If a line in the entries includes "input", show that line.

==================================================

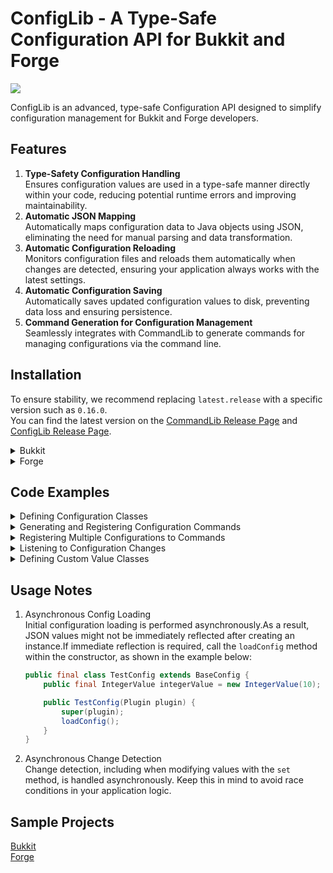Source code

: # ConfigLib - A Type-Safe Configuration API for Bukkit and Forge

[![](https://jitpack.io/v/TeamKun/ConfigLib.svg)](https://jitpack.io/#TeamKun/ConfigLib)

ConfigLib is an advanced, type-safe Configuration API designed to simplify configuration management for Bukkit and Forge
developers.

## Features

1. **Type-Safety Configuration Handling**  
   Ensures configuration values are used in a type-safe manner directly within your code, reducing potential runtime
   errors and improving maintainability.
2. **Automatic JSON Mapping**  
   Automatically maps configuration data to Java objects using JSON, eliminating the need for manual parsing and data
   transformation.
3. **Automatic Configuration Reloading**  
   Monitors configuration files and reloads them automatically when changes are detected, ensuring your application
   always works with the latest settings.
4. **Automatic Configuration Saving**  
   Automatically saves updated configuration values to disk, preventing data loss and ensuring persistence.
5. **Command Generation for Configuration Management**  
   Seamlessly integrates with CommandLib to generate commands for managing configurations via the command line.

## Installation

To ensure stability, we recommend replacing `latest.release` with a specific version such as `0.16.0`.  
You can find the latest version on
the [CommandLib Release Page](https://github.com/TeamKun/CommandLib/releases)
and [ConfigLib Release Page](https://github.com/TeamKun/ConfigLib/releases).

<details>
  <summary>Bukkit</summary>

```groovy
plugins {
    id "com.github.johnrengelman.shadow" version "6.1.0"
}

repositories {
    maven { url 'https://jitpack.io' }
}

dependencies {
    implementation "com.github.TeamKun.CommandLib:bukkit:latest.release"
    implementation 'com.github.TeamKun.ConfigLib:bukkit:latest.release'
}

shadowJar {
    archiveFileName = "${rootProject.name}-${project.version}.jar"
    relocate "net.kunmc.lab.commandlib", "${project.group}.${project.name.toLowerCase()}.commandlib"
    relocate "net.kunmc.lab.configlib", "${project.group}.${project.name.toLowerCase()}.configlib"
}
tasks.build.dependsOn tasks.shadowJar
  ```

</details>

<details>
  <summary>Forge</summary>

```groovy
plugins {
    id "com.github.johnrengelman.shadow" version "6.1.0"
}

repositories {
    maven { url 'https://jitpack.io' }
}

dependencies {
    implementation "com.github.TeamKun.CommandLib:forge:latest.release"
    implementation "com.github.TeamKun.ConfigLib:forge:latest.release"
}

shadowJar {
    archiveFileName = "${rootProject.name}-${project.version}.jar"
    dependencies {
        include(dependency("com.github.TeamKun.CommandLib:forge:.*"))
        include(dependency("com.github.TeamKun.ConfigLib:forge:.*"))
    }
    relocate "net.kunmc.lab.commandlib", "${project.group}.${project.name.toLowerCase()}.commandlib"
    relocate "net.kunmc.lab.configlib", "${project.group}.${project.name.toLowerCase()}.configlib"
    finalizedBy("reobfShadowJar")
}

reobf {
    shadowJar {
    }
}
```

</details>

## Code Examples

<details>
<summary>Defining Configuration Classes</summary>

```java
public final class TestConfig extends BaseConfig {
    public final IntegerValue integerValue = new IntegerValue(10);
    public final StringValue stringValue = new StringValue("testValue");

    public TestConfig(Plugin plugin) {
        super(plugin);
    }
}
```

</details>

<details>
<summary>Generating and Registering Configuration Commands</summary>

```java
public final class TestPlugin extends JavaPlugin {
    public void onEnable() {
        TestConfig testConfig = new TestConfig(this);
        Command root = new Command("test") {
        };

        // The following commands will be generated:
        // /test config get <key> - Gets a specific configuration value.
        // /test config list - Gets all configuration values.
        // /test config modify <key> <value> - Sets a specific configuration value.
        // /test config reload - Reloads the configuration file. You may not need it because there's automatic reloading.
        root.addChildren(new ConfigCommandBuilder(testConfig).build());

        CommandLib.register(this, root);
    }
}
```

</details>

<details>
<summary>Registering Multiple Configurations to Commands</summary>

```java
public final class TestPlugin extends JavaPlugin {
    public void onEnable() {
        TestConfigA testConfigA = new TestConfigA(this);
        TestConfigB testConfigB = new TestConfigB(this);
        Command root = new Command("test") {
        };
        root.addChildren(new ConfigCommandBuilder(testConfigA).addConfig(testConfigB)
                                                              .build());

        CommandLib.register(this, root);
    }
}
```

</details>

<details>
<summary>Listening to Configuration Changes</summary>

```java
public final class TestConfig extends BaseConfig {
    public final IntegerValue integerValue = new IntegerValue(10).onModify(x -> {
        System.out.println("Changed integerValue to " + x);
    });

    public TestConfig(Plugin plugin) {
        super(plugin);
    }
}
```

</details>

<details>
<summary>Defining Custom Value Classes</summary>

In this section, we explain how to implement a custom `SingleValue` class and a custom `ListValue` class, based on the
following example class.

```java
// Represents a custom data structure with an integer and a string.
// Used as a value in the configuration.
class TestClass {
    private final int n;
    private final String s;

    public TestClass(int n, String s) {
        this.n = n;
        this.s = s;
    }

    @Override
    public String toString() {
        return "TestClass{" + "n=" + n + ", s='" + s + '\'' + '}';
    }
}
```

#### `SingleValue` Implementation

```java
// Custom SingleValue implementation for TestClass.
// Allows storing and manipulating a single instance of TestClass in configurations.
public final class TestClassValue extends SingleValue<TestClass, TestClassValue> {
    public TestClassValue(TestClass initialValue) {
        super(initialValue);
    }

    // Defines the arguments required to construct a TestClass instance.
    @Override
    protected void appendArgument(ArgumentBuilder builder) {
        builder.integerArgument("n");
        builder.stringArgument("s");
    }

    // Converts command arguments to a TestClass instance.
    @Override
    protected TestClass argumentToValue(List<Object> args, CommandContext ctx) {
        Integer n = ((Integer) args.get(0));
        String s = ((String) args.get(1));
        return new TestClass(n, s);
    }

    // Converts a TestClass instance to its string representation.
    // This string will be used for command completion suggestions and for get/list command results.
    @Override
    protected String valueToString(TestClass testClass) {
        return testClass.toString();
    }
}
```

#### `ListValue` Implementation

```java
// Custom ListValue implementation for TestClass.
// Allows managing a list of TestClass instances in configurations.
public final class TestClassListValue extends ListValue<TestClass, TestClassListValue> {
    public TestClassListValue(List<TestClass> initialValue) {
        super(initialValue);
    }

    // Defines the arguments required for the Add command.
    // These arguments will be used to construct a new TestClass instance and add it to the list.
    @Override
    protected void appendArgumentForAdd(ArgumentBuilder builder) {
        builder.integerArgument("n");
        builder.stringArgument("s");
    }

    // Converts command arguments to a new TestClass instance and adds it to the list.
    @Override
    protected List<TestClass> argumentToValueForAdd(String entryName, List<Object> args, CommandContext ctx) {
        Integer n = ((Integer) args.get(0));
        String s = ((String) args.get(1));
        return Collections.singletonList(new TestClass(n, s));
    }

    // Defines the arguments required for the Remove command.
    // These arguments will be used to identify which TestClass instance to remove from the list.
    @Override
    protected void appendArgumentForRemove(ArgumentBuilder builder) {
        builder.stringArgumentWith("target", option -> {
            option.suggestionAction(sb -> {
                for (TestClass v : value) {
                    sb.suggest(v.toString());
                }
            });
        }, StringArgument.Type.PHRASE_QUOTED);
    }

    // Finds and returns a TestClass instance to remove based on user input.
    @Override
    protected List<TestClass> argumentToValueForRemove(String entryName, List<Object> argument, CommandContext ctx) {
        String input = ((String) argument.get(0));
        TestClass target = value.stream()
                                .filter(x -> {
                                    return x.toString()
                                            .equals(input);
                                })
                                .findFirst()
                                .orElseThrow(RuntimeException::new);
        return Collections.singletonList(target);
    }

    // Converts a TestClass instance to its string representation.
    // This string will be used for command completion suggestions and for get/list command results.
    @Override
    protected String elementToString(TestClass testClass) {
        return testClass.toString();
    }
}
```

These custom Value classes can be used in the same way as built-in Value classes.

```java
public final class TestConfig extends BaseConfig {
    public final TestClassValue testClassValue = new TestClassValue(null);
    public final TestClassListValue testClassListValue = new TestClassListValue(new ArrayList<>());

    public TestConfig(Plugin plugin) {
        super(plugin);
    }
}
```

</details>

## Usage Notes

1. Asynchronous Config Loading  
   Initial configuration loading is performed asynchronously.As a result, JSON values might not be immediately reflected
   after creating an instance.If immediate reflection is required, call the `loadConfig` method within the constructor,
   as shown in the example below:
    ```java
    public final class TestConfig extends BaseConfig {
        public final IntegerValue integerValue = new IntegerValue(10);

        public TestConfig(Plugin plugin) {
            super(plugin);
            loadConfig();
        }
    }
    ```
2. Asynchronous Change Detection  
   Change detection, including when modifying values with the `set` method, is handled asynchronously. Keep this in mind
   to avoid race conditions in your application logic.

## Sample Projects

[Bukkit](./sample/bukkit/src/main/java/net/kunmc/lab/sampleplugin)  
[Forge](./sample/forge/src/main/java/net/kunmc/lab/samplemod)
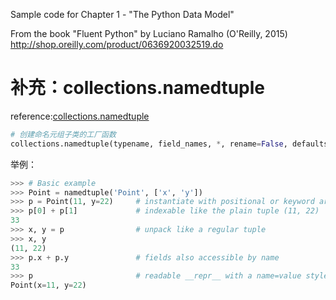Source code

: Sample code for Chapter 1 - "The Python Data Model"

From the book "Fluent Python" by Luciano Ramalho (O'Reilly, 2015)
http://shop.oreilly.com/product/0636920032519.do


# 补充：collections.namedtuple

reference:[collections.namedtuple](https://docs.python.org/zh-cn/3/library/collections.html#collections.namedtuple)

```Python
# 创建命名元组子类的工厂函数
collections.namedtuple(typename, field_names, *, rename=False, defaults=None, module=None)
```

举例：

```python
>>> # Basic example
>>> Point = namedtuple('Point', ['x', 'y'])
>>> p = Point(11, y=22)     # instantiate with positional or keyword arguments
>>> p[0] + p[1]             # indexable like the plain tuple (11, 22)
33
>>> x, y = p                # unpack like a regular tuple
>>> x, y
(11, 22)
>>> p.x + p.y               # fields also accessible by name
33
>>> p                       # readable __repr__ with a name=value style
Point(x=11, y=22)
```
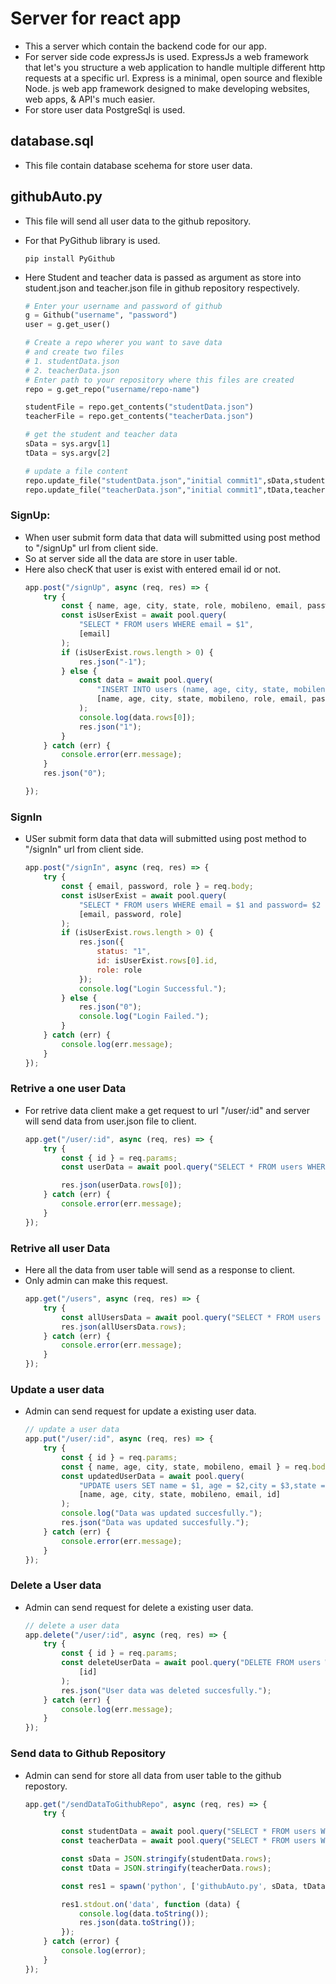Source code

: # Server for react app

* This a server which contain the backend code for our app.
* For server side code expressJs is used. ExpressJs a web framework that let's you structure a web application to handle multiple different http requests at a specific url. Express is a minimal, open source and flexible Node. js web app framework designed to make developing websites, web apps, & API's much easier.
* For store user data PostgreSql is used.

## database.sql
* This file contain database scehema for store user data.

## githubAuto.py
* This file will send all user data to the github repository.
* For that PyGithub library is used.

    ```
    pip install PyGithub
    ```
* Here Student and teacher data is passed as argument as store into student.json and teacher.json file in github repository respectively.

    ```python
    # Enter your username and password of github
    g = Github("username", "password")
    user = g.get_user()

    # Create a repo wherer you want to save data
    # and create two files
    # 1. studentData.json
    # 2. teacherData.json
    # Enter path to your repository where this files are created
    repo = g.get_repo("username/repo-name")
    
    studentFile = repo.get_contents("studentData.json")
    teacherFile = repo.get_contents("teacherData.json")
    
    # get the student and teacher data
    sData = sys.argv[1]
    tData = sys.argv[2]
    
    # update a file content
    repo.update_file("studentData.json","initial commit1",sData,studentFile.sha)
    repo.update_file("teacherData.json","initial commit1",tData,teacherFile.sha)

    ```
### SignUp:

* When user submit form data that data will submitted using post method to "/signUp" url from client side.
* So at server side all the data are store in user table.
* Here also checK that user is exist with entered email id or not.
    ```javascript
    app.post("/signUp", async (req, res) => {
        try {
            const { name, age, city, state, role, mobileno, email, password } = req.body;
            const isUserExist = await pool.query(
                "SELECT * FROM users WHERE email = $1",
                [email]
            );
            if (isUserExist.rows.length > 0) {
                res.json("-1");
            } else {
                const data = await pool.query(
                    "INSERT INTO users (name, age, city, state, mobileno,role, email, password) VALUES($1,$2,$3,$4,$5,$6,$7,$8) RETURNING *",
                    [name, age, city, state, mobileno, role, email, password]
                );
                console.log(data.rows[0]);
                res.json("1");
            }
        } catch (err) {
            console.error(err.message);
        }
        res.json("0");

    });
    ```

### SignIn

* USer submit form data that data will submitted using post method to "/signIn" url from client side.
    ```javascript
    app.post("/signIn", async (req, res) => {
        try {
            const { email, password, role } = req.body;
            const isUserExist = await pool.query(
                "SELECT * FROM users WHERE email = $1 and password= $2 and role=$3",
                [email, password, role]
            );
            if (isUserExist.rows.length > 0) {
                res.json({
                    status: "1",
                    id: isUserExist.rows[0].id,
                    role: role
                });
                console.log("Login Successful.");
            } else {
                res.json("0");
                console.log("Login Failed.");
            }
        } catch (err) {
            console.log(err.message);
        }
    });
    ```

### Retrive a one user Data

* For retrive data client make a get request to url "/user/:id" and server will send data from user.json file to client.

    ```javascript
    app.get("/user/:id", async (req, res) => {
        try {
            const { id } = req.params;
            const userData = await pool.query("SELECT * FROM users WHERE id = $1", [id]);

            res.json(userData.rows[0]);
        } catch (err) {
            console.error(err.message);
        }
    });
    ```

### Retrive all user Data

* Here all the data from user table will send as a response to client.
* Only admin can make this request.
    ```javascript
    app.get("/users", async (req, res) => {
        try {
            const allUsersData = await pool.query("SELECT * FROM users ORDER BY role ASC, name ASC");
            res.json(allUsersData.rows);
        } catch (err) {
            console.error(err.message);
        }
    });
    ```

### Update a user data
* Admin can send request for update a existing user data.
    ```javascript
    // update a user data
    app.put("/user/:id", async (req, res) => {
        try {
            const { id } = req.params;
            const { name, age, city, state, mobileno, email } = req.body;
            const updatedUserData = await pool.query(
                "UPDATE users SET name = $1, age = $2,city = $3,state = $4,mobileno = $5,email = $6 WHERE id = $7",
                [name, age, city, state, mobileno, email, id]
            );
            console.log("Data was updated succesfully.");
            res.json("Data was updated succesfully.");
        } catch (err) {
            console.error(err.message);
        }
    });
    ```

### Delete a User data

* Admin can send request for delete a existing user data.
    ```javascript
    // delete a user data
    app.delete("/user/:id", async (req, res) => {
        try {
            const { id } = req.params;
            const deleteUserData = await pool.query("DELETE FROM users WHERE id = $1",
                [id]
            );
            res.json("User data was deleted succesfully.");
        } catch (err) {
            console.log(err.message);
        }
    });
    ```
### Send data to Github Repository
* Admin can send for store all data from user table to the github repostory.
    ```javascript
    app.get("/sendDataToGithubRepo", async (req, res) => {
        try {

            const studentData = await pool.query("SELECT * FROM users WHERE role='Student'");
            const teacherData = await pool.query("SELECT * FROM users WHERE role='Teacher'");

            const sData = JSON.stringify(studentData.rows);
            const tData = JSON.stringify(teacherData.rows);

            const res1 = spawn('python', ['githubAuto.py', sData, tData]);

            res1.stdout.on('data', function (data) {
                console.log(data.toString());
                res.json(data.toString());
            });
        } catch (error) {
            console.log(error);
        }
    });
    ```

==================================================

Written reply:
    // Finds and returns a TestClass instance to remove based on user input.
        String input = ((String) argument.get(0));
                                            .equals(input);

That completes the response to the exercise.